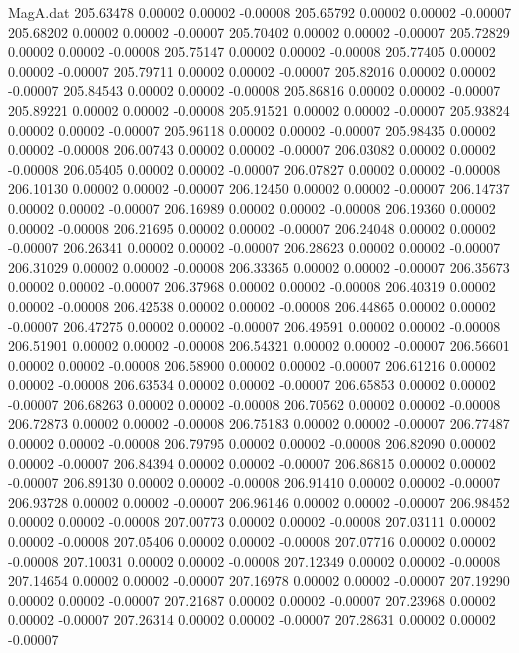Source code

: \begin{filecontents}{MagA.dat}
 205.63478    0.00002    0.00002   -0.00008
 205.65792    0.00002    0.00002   -0.00007
 205.68202    0.00002    0.00002   -0.00007
 205.70402    0.00002    0.00002   -0.00007
 205.72829    0.00002    0.00002   -0.00008
 205.75147    0.00002    0.00002   -0.00008
 205.77405    0.00002    0.00002   -0.00007
 205.79711    0.00002    0.00002   -0.00007
 205.82016    0.00002    0.00002   -0.00007
 205.84543    0.00002    0.00002   -0.00008
 205.86816    0.00002    0.00002   -0.00007
 205.89221    0.00002    0.00002   -0.00008
 205.91521    0.00002    0.00002   -0.00007
 205.93824    0.00002    0.00002   -0.00007
 205.96118    0.00002    0.00002   -0.00007
 205.98435    0.00002    0.00002   -0.00008
 206.00743    0.00002    0.00002   -0.00007
 206.03082    0.00002    0.00002   -0.00008
 206.05405    0.00002    0.00002   -0.00007
 206.07827    0.00002    0.00002   -0.00008
 206.10130    0.00002    0.00002   -0.00007
 206.12450    0.00002    0.00002   -0.00007
 206.14737    0.00002    0.00002   -0.00007
 206.16989    0.00002    0.00002   -0.00008
 206.19360    0.00002    0.00002   -0.00008
 206.21695    0.00002    0.00002   -0.00007
 206.24048    0.00002    0.00002   -0.00007
 206.26341    0.00002    0.00002   -0.00007
 206.28623    0.00002    0.00002   -0.00007
 206.31029    0.00002    0.00002   -0.00008
 206.33365    0.00002    0.00002   -0.00007
 206.35673    0.00002    0.00002   -0.00007
 206.37968    0.00002    0.00002   -0.00008
 206.40319    0.00002    0.00002   -0.00008
 206.42538    0.00002    0.00002   -0.00008
 206.44865    0.00002    0.00002   -0.00007
 206.47275    0.00002    0.00002   -0.00007
 206.49591    0.00002    0.00002   -0.00008
 206.51901    0.00002    0.00002   -0.00008
 206.54321    0.00002    0.00002   -0.00007
 206.56601    0.00002    0.00002   -0.00008
 206.58900    0.00002    0.00002   -0.00007
 206.61216    0.00002    0.00002   -0.00008
 206.63534    0.00002    0.00002   -0.00007
 206.65853    0.00002    0.00002   -0.00007
 206.68263    0.00002    0.00002   -0.00008
 206.70562    0.00002    0.00002   -0.00008
 206.72873    0.00002    0.00002   -0.00008
 206.75183    0.00002    0.00002   -0.00007
 206.77487    0.00002    0.00002   -0.00008
 206.79795    0.00002    0.00002   -0.00008
 206.82090    0.00002    0.00002   -0.00007
 206.84394    0.00002    0.00002   -0.00007
 206.86815    0.00002    0.00002   -0.00007
 206.89130    0.00002    0.00002   -0.00008
 206.91410    0.00002    0.00002   -0.00007
 206.93728    0.00002    0.00002   -0.00007
 206.96146    0.00002    0.00002   -0.00007
 206.98452    0.00002    0.00002   -0.00008
 207.00773    0.00002    0.00002   -0.00008
 207.03111    0.00002    0.00002   -0.00008
 207.05406    0.00002    0.00002   -0.00008
 207.07716    0.00002    0.00002   -0.00008
 207.10031    0.00002    0.00002   -0.00008
 207.12349    0.00002    0.00002   -0.00008
 207.14654    0.00002    0.00002   -0.00007
 207.16978    0.00002    0.00002   -0.00007
 207.19290    0.00002    0.00002   -0.00007
 207.21687    0.00002    0.00002   -0.00007
 207.23968    0.00002    0.00002   -0.00007
 207.26314    0.00002    0.00002   -0.00007
 207.28631    0.00002    0.00002   -0.00007
\end{filecontents}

* * * * * * * * *

Here the job is to print all the entries above exactly, minus the images.

_YOUR RESPONSE_:
Source code

: \begin{filecontents}{MagA.dat}
 205.63478    0.00002    0.00002   -0.00008
 205.65792    0.00002    0.00002   -0.00007
 205.68202    0.00002    0.00002   -0.00007
 205.70402    0.00002    0.00002   -0.00007
 205.72829    0.00002    0.00002   -0.00008
 205.75147    0.00002    0.00002   -0.00008
 205.77405    0.00002    0.00002   -0.00007
 205.79711    0.00002    0.00002   -0.00007
 205.82016    0.00002    0.00002   -0.00007
 205.84543    0.00002    0.00002   -0.00008
 205.86816    0.00002    0.00002   -0.00007
 205.89221    0.00002    0.00002   -0.00008
 205.91521    0.00002    0.00002   -0.00007
 205.93824    0.00002    0.00002   -0.00007
 205.96118    0.00002    0.00002   -0.00007
 205.98435    0.00002    0.00002   -0.00008
 206.00743    0.00002    0.00002   -0.00007
 206.03082    0.00002    0.00002   -0.00008
 206.05405    0.00002    0.00002   -0.00007
 206.07827    0.00002    0.00002   -0.00008
 206.10130    0.00002    0.00002   -0.00007
 206.12450    0.00002    0.00002   -0.00007
 206.14737    0.00002    0.00002   -0.00007
 206.16989    0.00002    0.00002   -0.00008
 206.19360    0.00002    0.00002   -0.00008
 206.21695    0.00002    0.00002   -0.00007
 206.24048    0.00002    0.00002   -0.00007
 206.26341    0.00002    0.00002   -0.00007
 206.28623    0.00002    0.00002   -0.00007
 206.31029    0.00002    0.00002   -0.00008
 206.33365    0.00002    0.00002   -0.00007
 206.35673    0.00002    0.00002   -0.00007
 206.37968    0.00002    0.00002   -0.00008
 206.40319    0.00002    0.00002   -0.00008
 206.42538    0.00002    0.00002   -0.00008
 206.44865    0.00002    0.00002   -0.00007
 206.47275    0.00002    0.00002   -0.00007
 206.49591    0.00002    0.00002   -0.00008
 206.51901    0.00002    0.00002   -0.00008
 206.54321    0.00002    0.00002   -0.00007
 206.56601    0.00002    0.00002   -0.00008
 206.58900    0.00002    0.00002   -0.00007
 206.61216    0.00002    0.00002   -0.00008
 206.63534    0.00002    0.00002   -0.00007
 206.65853    0.00002    0.00002   -0.00007
 206.68263    0.00002    0.00002   -0.00008
 206.70562    0.00002    0.00002   -0.00008
 206.72873    0.00002    0.00002   -0.00008
 206.75183    0.00002    0.00002   -0.00007
 206.77487    0.00002    0.00002   -0.00008
 206.79795    0.00002    0.00002   -0.00008
 206.82090    0.00002    0.00002   -0.00007
 206.84394    0.00002    0.00002   -0.00007
 206.86815    0.00002    0.00002   -0.00007
 206.89130    0.00002    0.00002   -0.00008
 206.91410    0.00002    0.00002   -0.00007
 206.93728    0.00002    0.00002   -0.00007
 206.96146    0.00002    0.00002   -0.00007
 206.98452    0.00002    0.00002   -0.00008
 207.00773    0.00002    0.00002   -0.00008
 207.03111    0.00002    0.00002   -0.00008
 207.05406    0.00002    0.00002   -0.00008
 207.07716    0.00002    0.00002   -0.00008
 207.10031    0.00002    0.00002   -0.00008
 207.12349    0.00002    0.00002   -0.00008
 207.14654    0.00002    0.00002   -0.00007
 207.16978    0.00002    0.00002   -0.00007
 207.19290    0.00002    0.00002   -0.00007
 207.21687    0.00002    0.00002   -0.00007
 207.23968    0.00002    0.00002   -0.00007
 207.26314    0.00002    0.00002   -0.00007
 207.28631    0.00002    0.00002   -0.00007
\end{filecontents}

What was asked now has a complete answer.